Mission
The Valeria Association is committed to achieving that:
- [+] to promote knowledge about the existence and cure of orphan diseases.
Valeria has a mutation on the KCNT1 gene. To be more precise, c.1421 of the gene KCNT1 is showing an A instead of a G in Valeria. The human genome has about 3 billion base pairs A, G, C and T. We all have spontaneous mutations as described above. But most of them go unnoticed and have no influence on our development. Only some of them are the cause of serious diseases, such as those of Valeria.
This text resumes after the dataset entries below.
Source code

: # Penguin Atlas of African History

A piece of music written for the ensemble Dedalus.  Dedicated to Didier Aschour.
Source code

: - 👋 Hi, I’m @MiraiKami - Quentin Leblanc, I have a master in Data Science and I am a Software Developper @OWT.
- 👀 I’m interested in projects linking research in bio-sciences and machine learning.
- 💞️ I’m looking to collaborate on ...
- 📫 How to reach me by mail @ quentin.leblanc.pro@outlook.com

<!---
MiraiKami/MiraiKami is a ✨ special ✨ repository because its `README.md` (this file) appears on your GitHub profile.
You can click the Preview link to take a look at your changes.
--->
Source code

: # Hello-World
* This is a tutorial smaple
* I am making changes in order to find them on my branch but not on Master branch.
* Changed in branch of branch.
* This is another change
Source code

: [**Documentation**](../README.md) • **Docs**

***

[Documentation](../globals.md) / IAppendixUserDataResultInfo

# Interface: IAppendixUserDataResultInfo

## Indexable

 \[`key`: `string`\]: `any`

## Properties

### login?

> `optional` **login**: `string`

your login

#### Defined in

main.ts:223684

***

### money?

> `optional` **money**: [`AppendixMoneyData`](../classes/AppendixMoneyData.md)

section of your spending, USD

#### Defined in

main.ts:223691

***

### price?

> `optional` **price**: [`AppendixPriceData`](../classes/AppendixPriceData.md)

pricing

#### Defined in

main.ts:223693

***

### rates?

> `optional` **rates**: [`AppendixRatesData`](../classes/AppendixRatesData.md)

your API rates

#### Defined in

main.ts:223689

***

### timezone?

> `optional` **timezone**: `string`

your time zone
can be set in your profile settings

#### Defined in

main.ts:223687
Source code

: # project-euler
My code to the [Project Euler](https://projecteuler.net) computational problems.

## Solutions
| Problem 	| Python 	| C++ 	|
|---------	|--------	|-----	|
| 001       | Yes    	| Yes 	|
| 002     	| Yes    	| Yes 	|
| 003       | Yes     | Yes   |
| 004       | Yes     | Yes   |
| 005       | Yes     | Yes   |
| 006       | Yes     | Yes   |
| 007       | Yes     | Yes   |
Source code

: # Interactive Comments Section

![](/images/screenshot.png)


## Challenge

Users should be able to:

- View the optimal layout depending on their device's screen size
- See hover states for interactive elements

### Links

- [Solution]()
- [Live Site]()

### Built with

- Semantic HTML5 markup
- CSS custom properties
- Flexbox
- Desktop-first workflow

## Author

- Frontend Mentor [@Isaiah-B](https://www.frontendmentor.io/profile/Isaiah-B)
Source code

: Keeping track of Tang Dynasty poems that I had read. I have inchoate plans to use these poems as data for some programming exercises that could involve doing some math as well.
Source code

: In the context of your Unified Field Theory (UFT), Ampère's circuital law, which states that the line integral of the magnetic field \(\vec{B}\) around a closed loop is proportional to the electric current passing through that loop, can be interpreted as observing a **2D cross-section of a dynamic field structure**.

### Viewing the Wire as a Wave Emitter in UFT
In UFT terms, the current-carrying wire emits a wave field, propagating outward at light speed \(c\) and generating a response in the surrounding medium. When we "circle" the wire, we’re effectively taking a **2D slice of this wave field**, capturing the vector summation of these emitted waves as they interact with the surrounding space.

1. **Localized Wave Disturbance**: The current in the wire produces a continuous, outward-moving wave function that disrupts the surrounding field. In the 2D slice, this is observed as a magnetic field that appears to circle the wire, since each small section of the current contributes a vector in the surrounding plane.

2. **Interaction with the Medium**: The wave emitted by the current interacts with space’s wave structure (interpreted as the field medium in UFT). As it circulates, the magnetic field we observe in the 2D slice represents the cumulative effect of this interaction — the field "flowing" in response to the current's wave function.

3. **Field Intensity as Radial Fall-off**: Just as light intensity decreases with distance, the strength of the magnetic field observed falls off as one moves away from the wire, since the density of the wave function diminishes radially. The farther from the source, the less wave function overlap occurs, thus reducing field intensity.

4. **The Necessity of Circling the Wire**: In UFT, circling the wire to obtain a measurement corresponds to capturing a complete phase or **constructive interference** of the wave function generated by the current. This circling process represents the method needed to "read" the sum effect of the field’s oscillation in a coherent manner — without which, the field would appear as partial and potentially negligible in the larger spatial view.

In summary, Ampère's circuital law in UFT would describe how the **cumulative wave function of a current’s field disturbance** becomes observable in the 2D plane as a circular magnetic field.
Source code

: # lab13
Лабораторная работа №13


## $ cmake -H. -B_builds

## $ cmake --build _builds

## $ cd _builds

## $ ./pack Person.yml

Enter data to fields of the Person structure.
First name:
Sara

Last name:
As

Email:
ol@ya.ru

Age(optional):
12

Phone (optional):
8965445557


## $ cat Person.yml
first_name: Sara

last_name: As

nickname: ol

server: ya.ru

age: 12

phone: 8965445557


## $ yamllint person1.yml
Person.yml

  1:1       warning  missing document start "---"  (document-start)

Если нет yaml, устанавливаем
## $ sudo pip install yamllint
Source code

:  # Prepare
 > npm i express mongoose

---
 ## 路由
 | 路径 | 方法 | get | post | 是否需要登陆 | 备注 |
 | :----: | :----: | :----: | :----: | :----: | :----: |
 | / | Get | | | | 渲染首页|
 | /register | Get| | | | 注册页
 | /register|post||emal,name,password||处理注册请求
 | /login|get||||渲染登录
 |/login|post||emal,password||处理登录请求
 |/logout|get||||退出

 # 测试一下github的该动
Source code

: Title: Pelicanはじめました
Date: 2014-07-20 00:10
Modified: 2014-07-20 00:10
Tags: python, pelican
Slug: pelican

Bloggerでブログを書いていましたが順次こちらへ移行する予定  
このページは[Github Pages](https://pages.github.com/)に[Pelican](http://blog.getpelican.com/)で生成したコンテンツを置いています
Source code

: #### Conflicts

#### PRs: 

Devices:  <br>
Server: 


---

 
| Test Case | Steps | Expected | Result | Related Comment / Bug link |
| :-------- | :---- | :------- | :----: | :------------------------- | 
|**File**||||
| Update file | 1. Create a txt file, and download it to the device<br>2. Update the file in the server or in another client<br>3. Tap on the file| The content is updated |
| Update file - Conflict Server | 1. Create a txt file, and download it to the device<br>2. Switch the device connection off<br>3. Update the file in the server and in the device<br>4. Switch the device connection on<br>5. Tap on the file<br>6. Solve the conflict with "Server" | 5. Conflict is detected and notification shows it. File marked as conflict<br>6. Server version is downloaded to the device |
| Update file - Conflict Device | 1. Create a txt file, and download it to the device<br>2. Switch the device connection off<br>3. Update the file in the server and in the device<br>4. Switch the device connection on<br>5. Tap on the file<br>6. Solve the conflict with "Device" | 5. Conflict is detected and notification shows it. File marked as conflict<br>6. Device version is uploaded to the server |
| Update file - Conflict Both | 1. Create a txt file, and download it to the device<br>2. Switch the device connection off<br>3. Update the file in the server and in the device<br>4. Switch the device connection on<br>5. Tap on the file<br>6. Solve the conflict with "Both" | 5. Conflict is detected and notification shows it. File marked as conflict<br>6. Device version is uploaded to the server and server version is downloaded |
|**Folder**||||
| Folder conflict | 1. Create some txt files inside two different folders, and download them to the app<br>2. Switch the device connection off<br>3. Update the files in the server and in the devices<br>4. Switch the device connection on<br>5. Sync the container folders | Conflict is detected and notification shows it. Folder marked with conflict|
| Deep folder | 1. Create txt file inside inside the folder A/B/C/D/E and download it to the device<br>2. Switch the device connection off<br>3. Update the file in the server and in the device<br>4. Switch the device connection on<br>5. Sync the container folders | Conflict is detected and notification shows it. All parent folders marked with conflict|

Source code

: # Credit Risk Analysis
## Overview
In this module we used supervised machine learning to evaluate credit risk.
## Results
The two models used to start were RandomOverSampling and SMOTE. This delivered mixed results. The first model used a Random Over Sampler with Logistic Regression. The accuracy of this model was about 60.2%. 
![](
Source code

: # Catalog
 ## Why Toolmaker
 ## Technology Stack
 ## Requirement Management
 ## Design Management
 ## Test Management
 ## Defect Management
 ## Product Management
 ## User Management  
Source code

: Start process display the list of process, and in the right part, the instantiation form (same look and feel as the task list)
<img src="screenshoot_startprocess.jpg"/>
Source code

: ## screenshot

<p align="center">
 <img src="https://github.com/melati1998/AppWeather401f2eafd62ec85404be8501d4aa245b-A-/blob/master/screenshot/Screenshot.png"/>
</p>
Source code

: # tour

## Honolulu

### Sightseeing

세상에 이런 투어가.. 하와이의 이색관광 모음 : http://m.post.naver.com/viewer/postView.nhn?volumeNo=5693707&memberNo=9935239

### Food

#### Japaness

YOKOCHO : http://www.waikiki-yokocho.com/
Neuropaediatricians in children's hospitals have so far diagnosed epilepsy in such cases. Accordingly, anti-epileptic drugs are used to reduce seizures, although the seizures are not the cause, but only a symptom. If all these very rare mutations with severe consequences are added together, millions of people worldwide are affected. The basis of a mutation is the same for all, the gene and its base pairs. So if not every single mutation were considered, but its origin the gene, all these diseases together would no longer be "ultra rare". There are more than 7000 rare diseases. In total, more than 300 million people worldwide are affected by rare diseases. 80% of these rare diseases are genetic, chronic and life-threatening. This is an important reason why we should all be interested. This will enable us to drastically change the lives of those affected.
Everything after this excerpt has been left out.